The output of the command looks similar to the following screenshot.

  1. In case of any issues or if you want to see more details about the dashboard, you can use the following command:
    aws quicksight describe-dashboard --region <region> --aws-account-id <central-account-id> --dashboard-id <DashboardId in screenshot above>

  2. On the QuickSight console, choose Dashboards in the navigation pane.
  3. Choose Support Cases Dashboard.

You should see a dashboard similar to the screenshot shown at the beginning of this post, but there should only be one case.

Add additional member accounts

If you want to add additional member accounts, you need to update the CloudFormation stack that you created earlier on the central account. If you followed our name recommendation, the stack is called support-case-central-account-stack. Add the additional account number in the Member Account IDs parameter.

Next, go to the StackSet in the central account. If you followed our naming recommendation, the StackSet is called support-case-member-account. Select the StackSet and on the Actions menu, choose Add stacks to StackSet. Then follow the same instructions that you followed previously when you created the StackSet.

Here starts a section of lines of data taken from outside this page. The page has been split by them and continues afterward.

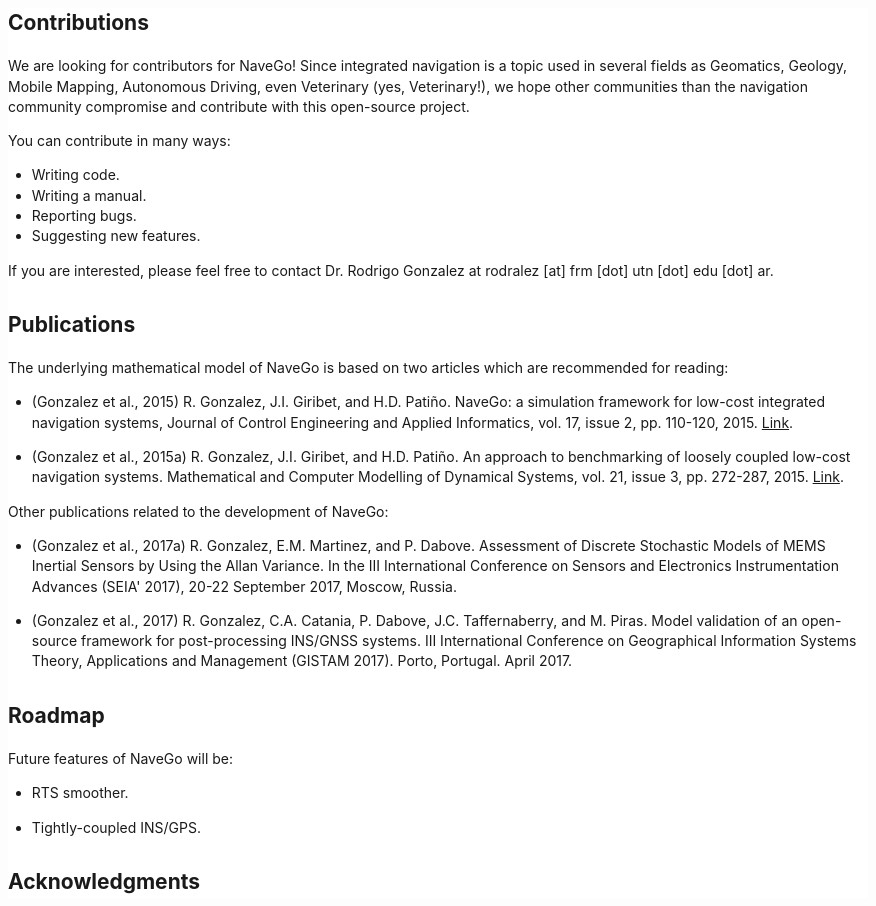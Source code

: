 ## Contributions

We are looking for contributors for NaveGo! Since integrated navigation is a topic used in several fields as Geomatics, Geology, Mobile Mapping, Autonomous Driving, even Veterinary (yes, Veterinary!), we hope other communities than the navigation community compromise and contribute with this open-source project.

You can contribute in many ways: 

* Writing code. 
* Writing a manual. 
* Reporting bugs.
* Suggesting new features.

If you are interested, please feel free to contact Dr. Rodrigo Gonzalez at rodralez [at] frm [dot] utn [dot] edu [dot] ar.

## Publications

The underlying mathematical model of NaveGo is based on two articles which are recommended for reading: 

* (Gonzalez et al., 2015) R. Gonzalez, J.I. Giribet, and H.D. Patiño. NaveGo: a simulation framework for low-cost integrated navigation systems, Journal of Control Engineering and Applied Informatics, vol. 17, issue 2, pp. 110-120, 2015. [Link](http://ceai.srait.ro/index.php?journal=ceai&page=article&op=view&path%5B%5D=2478).

* (Gonzalez et al., 2015a) R. Gonzalez, J.I. Giribet, and H.D. Patiño. An approach to benchmarking of loosely coupled low-cost navigation systems. Mathematical and Computer Modelling of Dynamical Systems, vol. 21, issue 3, pp. 272-287, 2015. [Link](http://www.tandfonline.com/doi/abs/10.1080/13873954.2014.952642).

Other publications related to the development of NaveGo:

* (Gonzalez et al., 2017a) R. Gonzalez, E.M. Martinez, and P. Dabove. Assessment of Discrete Stochastic Models of MEMS Inertial Sensors by Using the Allan Variance. In the III International Conference on Sensors and Electronics Instrumentation Advances (SEIA' 2017), 20-22 September 2017, Moscow, Russia.

* (Gonzalez et al., 2017) R. Gonzalez, C.A. Catania, P. Dabove, J.C. Taffernaberry, and M. Piras. Model validation of an open-source framework for post-processing INS/GNSS systems. III International Conference on Geographical Information Systems Theory, Applications and Management (GISTAM 2017). Porto, Portugal. April 2017.


## Roadmap

Future features of NaveGo will be:

* RTS smoother.

* Tightly-coupled INS/GPS. 


## Acknowledgments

Monitor support cases created in the central account

So far, our setup will monitor all support cases created in the member accounts that you specified. However, it doesn’t include support cases that you create in the central account. To set up monitoring for the central account, complete the following steps:

  1. Update the CloudFormation stack that you created earlier on the central account. If you followed our name recommendation, the stack is called support-case-central-account-stack. Add the central account ID in the Member Account IDs parameter.
  2. Sign in to the CloudFormation console in the central account.
  3. Choose Launch Stack:
  4. Choose Next.
  5. For Stack name, enter a name. For example, support-case-central-as-member-account.
  6. For CentralAccountIDs, enter the central account ID.
  7. For CentralSupportCaseRawBucket, enter the S3 bucket in the central account that holds the support case raw data from all member accounts.
  8. Choose Next.
  9. Enter any tags you want to assign to the stack and choose Next.
  10. Select the acknowledgement check boxes and choose Create stack.

Clean up

To avoid incurring future charges, delete the resources you created as part of this solution.

Troubleshooting

Note the following troubleshooting tips:

  • Make sure that you create the CloudFormation stacks and StackSet in the correct accounts: central and member.
  • If you get a permission denied error from Athena on the S3 path (see the following screenshot), review the steps to grant QuickSight permissions.

  • When creating the QuickSight dashboard using the template, if you get an error similar to the following, make sure that you use the ARN value from the output generated by the aws quicksight list-users --region <region> --aws-account-id <account-id> --namespace default command.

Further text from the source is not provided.